Why give a spaceship legs if its only ever in space?
War Tech Fighters seeks to combine the Japanese mech fandom with western space games. At best, it is a competent game with inventive mechanics. Though more often it is a somewhat clunky space shooter whose mech implementation bounces between delightfully absurd and annoyingly clunky.
Mechs aside, the core of War Tech Fighters is not far off from other 3D space games. You’re dropped into a large open swath of space and asked to complete a set of objectives. To do this, you’ll engage enemy fighters (both other ships and mechs), overtake enemy installations, gather resources, defend your fleet, and more. The left stick controls movement along both the z-axis and the x-axis, while vertical movement along the y-axis is handled with the Y and A buttons. Meanwhile, your pitch and yaw are handled by the right stick. Too many space games fail to offer controls over vertical movement, making your vehicle feel more like an airplane than a spaceship, so I’m always glad to see it included. Your War Tech is also equipped with light and heavy cannons, missiles, a sword, and a shield. For the most part, you’ll rely on your ranged weapons, with your melee options only becoming available when engaging an enemy mech. This is where War Tech Fighters strives to differentiate itself but also where it struggles the most.

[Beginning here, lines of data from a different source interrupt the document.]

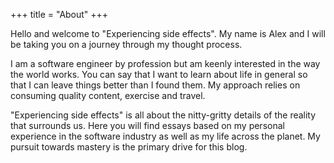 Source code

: +++
title = "About"
+++

Hello and welcome to "Experiencing side effects". My name is Alex and I will be taking you on a journey through my thought process.

I am a software engineer by profession but am keenly interested in the way the world works. 
You can say that I want to learn about life in general so that I can leave things better than I found them. 
My approach relies on consuming quality content, exercise and travel.

"Experiencing side effects" is all about the nitty-gritty details of the reality that surrounds us.
Here you will find essays based on my personal experience in the software industry as well as my life across the planet.
My pursuit towards mastery is the primary drive for this blog.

When fighting an enemy mech, you can at any moment choose to switch to close-range combat. This can also be triggered by the enemy. When this happens the camera will shift to an angled view from off to the side of your mech. You can use the stick to dodge left and right while also performing quick and strong attacks and blocking with your shield. Blocking at the perfect time stuns the enemy mech allowing you to get in several hits. Similarly, dodging at the right moment can be strung into a powerful attack. Unfortunately, the response time for inputs while in melee combat is so slow that I was better off guessing than actually reading my opponent's movements. I found that I needed to block prior to the enemy’s attack animation in order to get the correct timing. The mechanics are there, but your mech is just too unresponsive to make proper use of them. It is a shame because this is the primary function that makes your mech feel like a mech and not just a spaceship. The only other unique use of the mech is for quicktime executions. When an enemy is low on health, targeting them and pressing X will trigger a random cinematic execution that will refill some of your mech’s energy, which is used up when attacking or boosting. The executions are oftentimes ridiculous. While coming off as somewhat tongue in cheek, they also demonstrate a love of the absurdity of the genre. There is nothing like seeing your mech perform a flying side kick through space to destroy an enemy spaceship.

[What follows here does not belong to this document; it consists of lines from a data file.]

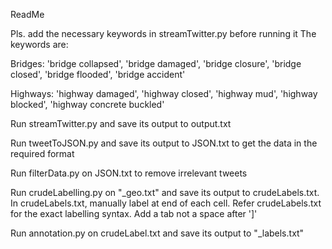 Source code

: ReadMe

Pls. add the necessary keywords in streamTwitter.py before running it
The keywords are:

Bridges: 'bridge collapsed', 'bridge damaged', 'bridge closure', 'bridge closed', 'bridge flooded', 'bridge accident'

Highways: 'highway damaged', 'highway closed', 'highway mud', 'highway blocked', 'highway concrete buckled'


Run streamTwitter.py and save its output to output.txt

Run tweetToJSON.py and save its output to JSON.txt to get the data in the required format

Run filterData.py on JSON.txt to remove irrelevant tweets

Run crudeLabelling.py on "<name>_geo.txt" and save its output to crudeLabels.txt. In crudeLabels.txt, manually label at end of each cell. Refer crudeLabels.txt for the exact labelling syntax. Add a tab not a space after ']'

Run annotation.py on crudeLabel.txt and save its output to "<name>_labels.txt"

There is one other element of War Tech Fighters that is likely to appeal to mech fans far more than any of the actual gameplay. Right from the start, War Tech Fighters puts a huge amount of emphasis on customizing your mech. After finishing the opening mission, you can pick from three starting mechs of different classes, though you can freely swap parts from each of them. Head, chest, arms, legs, and weapons can all be purchased and upgraded as you progress. These not only affect the stats of your mech, but also its appearance. In addition, your mech’s paint job, colors, and texture can all be freely customized.

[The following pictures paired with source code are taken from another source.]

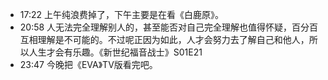 - 17:22 上午纯浪费掉了，下午主要是在看《白鹿原》。
- 20:58 人无法完全理解别人的，甚至能否对自己完全理解也值得怀疑，百分百互相理解是不可能的。不过呢正因为如此，人才会努力去了解自己和他人，所以人生才会有乐趣。《新世纪福音战士》S01E21
- 23:47 今晚把《EVA》TV版看完吧。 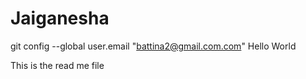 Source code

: # Jaiganesha
git config --global user.email "battina2@gmail.com.com"
Hello World 

This is the read me file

War Tech Fighters wears its influences on its sleeves, with series like Macross, or rather Robotech in the case of the title, likely serving as a major source of inspiration. Franchises like Gundam and Transformers almost certainly played a part as well. For mech fans, there is certainly something to be said for the customization that War Tech Fighters brings to the table. Beyond that, there is a solid space game that unfortunately doesn’t make the best use of the mechs themselves. If you’re a fan of one or the other, you may lose interest, but as an avid fan of both, I found plenty to enjoy.